I'm not sure you lived the same history I did. Decompiling for intermediate languages has always been a thing. Hell, back in college as an intern I was looking at the assembly of a decompiled C# binary, and back in highschool using intellij's Java decompiler to poke at some game applets to see if there we hacking opportunities. This was back when ruinscape didn't have a paid version
Is there anything especially hard about decompiling (to) Java?
.NET/C# decompilers are widespread and generally work well (there is one built into Visual Studio nowdays, JetBrains have their own, there were a bunch of stand-alone tools too back in the the day).
< disclaimer - I wrote CFR, which is one of the original set of 'modern' java decompilers >
Generic erasure is a giant pain in the rear. C# doesn't do this. You don't actually keep any information about generics in the bytecode, however some of the metadata is present. BUT IT COULD BE FULL OF LIES.
There's also a huge amount of syntactic sugar in later java versions - take for example switch expressions.
https://www.benf.org/other/cfr/switch_expressions.html
and OH MY GOD FINALLY
https://www.benf.org/other/cfr/finally.html
>Generic erasure is a giant pain in the rear
Personally, I don't get the sentiment. Yeah, decompiling might not produce the original source code, which is fair. It's possible to generate code using invokeDynamic and what not - still being valid code if a compiler opts to do so.
When decomiling bytecode there has to be a reason for, and a good one. There has to be a goal.
If the code is somewhat humanly understandable that's ok. if it's more readable than just bytecode, that's already an improvement.
Reading bytecode alone is not hard when it comes to reverse engineering. Java already comes with methods and fields available by design. Having local variable names and line numbers preserved is very common, due to exception stack traces being an excellent debugging tool. Hence debugging info gets to be preserved.
try/finally shares the same issues, albeit less pronounced.
C# doesn't erase all generics; but there's also some type erasure happening: nullable reference types, tuple element names, and the object/dynamic distinction are all not present in .NET bytecode; these are only stored in attributes for public signatures, but are erased for local variable types.
C# also has huge amounts of syntactic sugar: `yield return` and `await` compile into huge state machines; `fixed` statements come with similar problems as "finally" in java (including the possibility of exponential code growth during decompilation).
You're awesome! I had really good experiences with CFR in the mid 2010s.
I used it for game modding and documentation (and caught/reported a few game bugs + vulnerabilities along the way). I'd pull game files from Steam depots with steamkit, decompile with CFR, and run the resulting java through doxygen.
My personal experience with both is that decompilers work great for easy code. I still have both Java and C# projects that I wish I decompiled even to worst possible, but almost compilable code. Instead getting just decompiler errors or code where all variables got the same letter/name and of course different types...

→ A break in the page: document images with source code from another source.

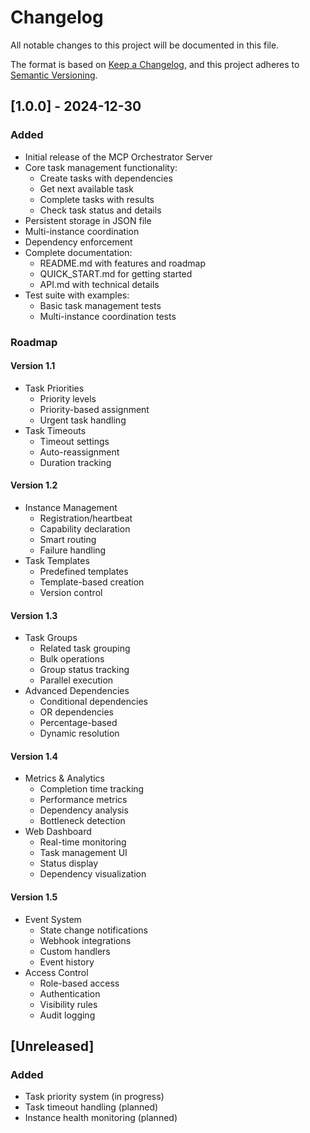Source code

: # Changelog

All notable changes to this project will be documented in this file.

The format is based on [Keep a Changelog](https://keepachangelog.com/en/1.0.0/),
and this project adheres to [Semantic Versioning](https://semver.org/spec/v2.0.0.html).

## [1.0.0] - 2024-12-30

### Added
- Initial release of the MCP Orchestrator Server
- Core task management functionality:
  - Create tasks with dependencies
  - Get next available task
  - Complete tasks with results
  - Check task status and details
- Persistent storage in JSON file
- Multi-instance coordination
- Dependency enforcement
- Complete documentation:
  - README.md with features and roadmap
  - QUICK_START.md for getting started
  - API.md with technical details
- Test suite with examples:
  - Basic task management tests
  - Multi-instance coordination tests

### Roadmap

#### Version 1.1
- Task Priorities
  - Priority levels
  - Priority-based assignment
  - Urgent task handling
- Task Timeouts
  - Timeout settings
  - Auto-reassignment
  - Duration tracking

#### Version 1.2
- Instance Management
  - Registration/heartbeat
  - Capability declaration
  - Smart routing
  - Failure handling
- Task Templates
  - Predefined templates
  - Template-based creation
  - Version control

#### Version 1.3
- Task Groups
  - Related task grouping
  - Bulk operations
  - Group status tracking
  - Parallel execution
- Advanced Dependencies
  - Conditional dependencies
  - OR dependencies
  - Percentage-based
  - Dynamic resolution

#### Version 1.4
- Metrics & Analytics
  - Completion time tracking
  - Performance metrics
  - Dependency analysis
  - Bottleneck detection
- Web Dashboard
  - Real-time monitoring
  - Task management UI
  - Status display
  - Dependency visualization

#### Version 1.5
- Event System
  - State change notifications
  - Webhook integrations
  - Custom handlers
  - Event history
- Access Control
  - Role-based access
  - Authentication
  - Visibility rules
  - Audit logging

## [Unreleased]

### Added
- Task priority system (in progress)
- Task timeout handling (planned)
- Instance health monitoring (planned)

I think I've tried all available free tools and some paid in Java case. Finally I just deducted logic and reverse engineered the most important path.
One of the use case of décompilation is bug hunting / vulnerability research. And that’s still one of the use cases where AI isn’t that good because you must be precise.
I’m not saying that won’t change but I still see a bright future for reversing tools, with or without AI sidekicks (like the BN plugin)
I used codex 5.1 yesterday to point at a firmware blob and let it extract and explore it targeting a specific undisclosed vulnerability and it managed (after floundering for a bit) to read the Lua bytecode and identify and exploit the vuln on a device running the firmware.
Do you have a write up of what exactly happened, how trivial the vulnerability was?
If anything, vulnerability research should be good target for AI because failure to find an exploit isn't costly (and easily verified) but 1 in N success is very useful.
>Hats off for decomiling Java apps that mostly predate generics and annotations... both of which were added in 5.
the 1st very famous and good decompiler was written in C. Other than that generics and annotation didn't not make the work easier at all decmopilation wise
Is AI really useful in decompiling or does it just create similar code that does the same as the original?